Grand-Pa frappa la balle avec dextérité, la propulsant à une bonne distance sur le fairway, évitant le hors-limite sur la gauche. Mike avait des fourmis dans les mains, le contact avec le driver lui donna des frissons. Il se positionna, le regard sur la balle, ajusta son grip. Il était dans sa bulle, seul au monde, jusqu’à l’impact du club sur le projectile. Ce départ était décisif, s’il débutait en faisant un par, Joseph ne s’en laisserait pas compter. S’il commençait par un birdie, Joseph serait en difficulté. Le bogey ne faisait pas partie des options envisageables. Joseph l’observait avec attention, il connaissait bien son petit gars et toute sa détermination. Mike ne laissait pas la place à l’approximation. C’est à ce moment-là que le ciel se mêla de la partie. Ce qui n’était jusqu’alors qu’une ondée passagère se transforma en seaux d’eau. La pluie se déversa d’un coup, laissant les deux hommes trempés. Heureusement, Arthur avait eu la bonne idée de les rejoindre en voiturette pour venir les observer. Il arriva juste à temps pour que Mike et Joseph grimpent dans le véhicule, certes modeste, mais providentiel.

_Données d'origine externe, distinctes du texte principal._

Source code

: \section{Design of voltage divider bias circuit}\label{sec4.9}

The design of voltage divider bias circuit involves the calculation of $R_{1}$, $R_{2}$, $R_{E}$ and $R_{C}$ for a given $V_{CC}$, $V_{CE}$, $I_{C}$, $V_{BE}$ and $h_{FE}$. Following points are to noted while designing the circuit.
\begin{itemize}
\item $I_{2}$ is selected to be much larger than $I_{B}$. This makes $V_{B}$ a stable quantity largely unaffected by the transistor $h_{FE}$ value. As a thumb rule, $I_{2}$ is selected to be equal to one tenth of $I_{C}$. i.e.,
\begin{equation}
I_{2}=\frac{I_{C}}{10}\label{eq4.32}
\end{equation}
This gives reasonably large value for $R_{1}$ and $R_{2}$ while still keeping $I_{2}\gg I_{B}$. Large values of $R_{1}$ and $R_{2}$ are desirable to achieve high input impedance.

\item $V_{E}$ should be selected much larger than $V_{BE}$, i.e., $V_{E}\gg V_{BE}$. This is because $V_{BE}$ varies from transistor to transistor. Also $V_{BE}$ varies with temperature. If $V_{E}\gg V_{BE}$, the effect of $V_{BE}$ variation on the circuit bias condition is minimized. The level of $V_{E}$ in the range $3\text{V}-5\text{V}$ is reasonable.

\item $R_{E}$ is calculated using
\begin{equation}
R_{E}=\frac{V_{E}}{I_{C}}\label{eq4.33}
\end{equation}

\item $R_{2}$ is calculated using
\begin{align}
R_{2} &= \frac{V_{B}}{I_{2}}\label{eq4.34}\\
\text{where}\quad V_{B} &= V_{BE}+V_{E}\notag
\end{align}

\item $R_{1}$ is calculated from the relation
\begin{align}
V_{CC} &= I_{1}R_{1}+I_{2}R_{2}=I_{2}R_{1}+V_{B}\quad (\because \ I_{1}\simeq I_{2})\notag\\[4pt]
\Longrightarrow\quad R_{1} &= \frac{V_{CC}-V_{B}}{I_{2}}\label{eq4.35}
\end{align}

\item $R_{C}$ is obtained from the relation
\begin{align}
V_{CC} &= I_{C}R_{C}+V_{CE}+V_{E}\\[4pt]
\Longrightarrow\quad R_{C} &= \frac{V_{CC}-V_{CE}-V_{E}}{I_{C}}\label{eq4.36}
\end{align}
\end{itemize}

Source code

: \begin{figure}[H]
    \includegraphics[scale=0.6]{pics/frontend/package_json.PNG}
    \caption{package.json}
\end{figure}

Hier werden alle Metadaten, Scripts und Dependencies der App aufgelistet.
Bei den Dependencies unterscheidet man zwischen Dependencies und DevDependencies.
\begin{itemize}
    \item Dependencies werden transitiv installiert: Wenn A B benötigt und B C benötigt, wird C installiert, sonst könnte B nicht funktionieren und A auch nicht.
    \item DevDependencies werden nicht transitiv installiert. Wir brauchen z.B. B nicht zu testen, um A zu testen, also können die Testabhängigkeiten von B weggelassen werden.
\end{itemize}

– Eh bien, je crois que c’est moi qui ai remporté le premier trou, annonça Joseph dès qu’ils furent à l’abri.

– Oui si tu veux, tu as assuré ton carry.

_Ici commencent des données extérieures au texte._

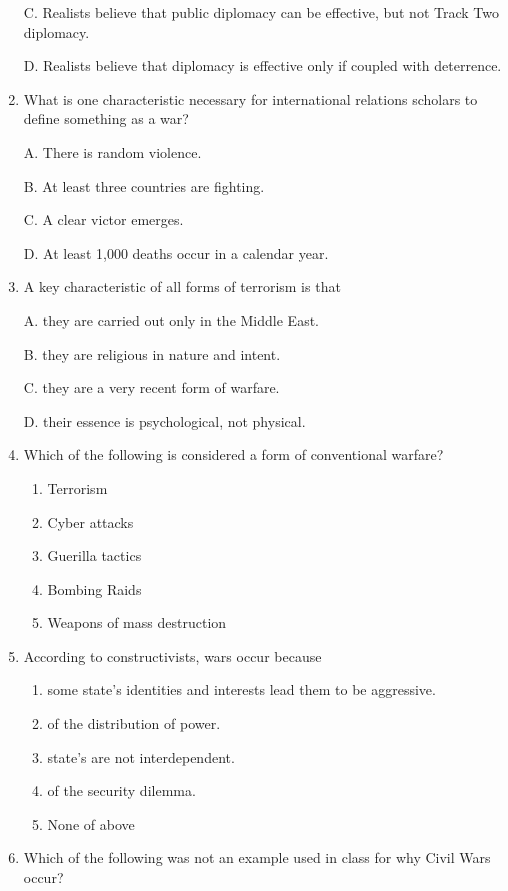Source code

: \documentclass[
]{book}
\begin{document}
\begin{enumerate}
  C. Realists believe that public diplomacy can be effective, but not Track Two diplomacy.

  D. Realists believe that diplomacy is effective only if coupled with deterrence.
\item
  What is one characteristic necessary for international relations scholars to define something as a war?

  A. There is random violence.

  B. At least three countries are fighting.

  C. A clear victor emerges.

  D. At least 1,000 deaths occur in a calendar year.
\item
  A key characteristic of all forms of terrorism is that

  A. they are carried out only in the Middle East.

  B. they are religious in nature and intent.

  C. they are a very recent form of warfare.

  D. their essence is psychological, not physical.
\item
  Which of the following is considered a form of conventional warfare?

  \begin{enumerate}
  \def\labelenumii{\Alph{enumii}.}
  \item
    Terrorism
  \item
    Cyber attacks
  \item
    Guerilla tactics
  \item
    Bombing Raids
  \item
    Weapons of mass destruction
  \end{enumerate}
\item
  According to constructivists, wars occur because

  \begin{enumerate}
  \def\labelenumii{\Alph{enumii}.}
  \item
    some state's identities and interests lead them to be aggressive.
  \item
    of the distribution of power.
  \item
    state's are not interdependent.
  \item
    of the security dilemma.
  \item
    None of above
  \end{enumerate}
\item
  Which of the following was not an example used in class for why Civil Wars occur?


\end{enumerate}
\end{document}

– Ça me permettrait d’assurer mon premier birdie !

– D’ici là, elle aura peut-être roulé hors-limite !

– Nous verrons bien, tant que la balle n’est pas dans le trou, rien n’est joué.

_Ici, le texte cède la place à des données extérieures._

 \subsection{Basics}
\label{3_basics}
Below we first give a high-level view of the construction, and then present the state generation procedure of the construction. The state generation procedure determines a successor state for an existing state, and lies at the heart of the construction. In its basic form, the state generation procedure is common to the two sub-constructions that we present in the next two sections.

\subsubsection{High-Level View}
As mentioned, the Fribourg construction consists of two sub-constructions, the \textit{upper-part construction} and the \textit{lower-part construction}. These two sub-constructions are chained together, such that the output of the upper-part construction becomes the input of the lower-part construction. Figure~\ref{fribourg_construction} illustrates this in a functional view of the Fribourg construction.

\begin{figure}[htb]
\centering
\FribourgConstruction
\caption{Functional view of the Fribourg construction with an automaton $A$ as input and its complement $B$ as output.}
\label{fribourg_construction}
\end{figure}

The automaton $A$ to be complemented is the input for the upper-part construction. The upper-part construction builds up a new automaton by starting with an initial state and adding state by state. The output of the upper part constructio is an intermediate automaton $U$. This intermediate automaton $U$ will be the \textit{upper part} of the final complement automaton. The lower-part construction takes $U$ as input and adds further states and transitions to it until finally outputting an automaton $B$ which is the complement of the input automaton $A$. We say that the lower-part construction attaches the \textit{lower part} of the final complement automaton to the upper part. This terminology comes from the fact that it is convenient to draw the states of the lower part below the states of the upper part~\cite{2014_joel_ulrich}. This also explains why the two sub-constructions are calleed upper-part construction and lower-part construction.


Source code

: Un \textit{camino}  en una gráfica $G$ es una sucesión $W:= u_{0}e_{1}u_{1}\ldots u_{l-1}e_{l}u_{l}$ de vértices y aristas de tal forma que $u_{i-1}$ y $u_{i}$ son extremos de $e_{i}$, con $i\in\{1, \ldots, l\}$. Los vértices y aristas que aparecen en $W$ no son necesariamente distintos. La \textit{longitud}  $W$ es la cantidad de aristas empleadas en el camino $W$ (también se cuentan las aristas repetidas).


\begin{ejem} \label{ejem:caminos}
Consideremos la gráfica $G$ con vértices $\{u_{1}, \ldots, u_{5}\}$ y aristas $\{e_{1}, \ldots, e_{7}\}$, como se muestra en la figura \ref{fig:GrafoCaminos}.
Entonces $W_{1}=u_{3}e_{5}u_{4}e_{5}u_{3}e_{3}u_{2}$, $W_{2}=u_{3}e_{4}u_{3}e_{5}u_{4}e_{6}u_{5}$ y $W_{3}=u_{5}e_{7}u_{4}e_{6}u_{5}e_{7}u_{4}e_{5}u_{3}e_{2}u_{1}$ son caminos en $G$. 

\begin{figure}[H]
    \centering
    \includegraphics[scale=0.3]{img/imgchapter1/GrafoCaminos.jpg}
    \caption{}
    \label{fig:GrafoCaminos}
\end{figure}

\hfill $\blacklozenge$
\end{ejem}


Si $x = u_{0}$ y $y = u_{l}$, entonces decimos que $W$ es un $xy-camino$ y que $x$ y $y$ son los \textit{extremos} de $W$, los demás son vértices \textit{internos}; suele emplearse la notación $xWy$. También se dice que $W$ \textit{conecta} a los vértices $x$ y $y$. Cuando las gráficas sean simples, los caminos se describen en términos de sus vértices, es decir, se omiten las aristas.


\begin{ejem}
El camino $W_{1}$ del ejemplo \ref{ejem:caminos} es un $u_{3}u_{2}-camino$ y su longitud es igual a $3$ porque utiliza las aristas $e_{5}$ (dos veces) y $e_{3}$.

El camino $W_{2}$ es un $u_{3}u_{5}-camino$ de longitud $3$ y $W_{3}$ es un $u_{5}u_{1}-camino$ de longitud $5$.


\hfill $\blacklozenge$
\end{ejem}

Arthur, Joseph et Mike serrés dans l’habitacle, avançaient lentement en direction du Birdie Hall pour ne pas faire déraper la voiturette et se retrouver dans une situation bien plus inconfortable. Arthur s’arrêta. Joseph et Mike entrèrent dans le restaurant. Ils avaient profité d’une bonne douche écossaise. Par chance, Henriett avait toujours quelques tenues de rechange dans la buanderie. Elle se présenta au même moment, les bras chargés d’une panière au dessus de laquelle, seul son chignon blanc dépassait.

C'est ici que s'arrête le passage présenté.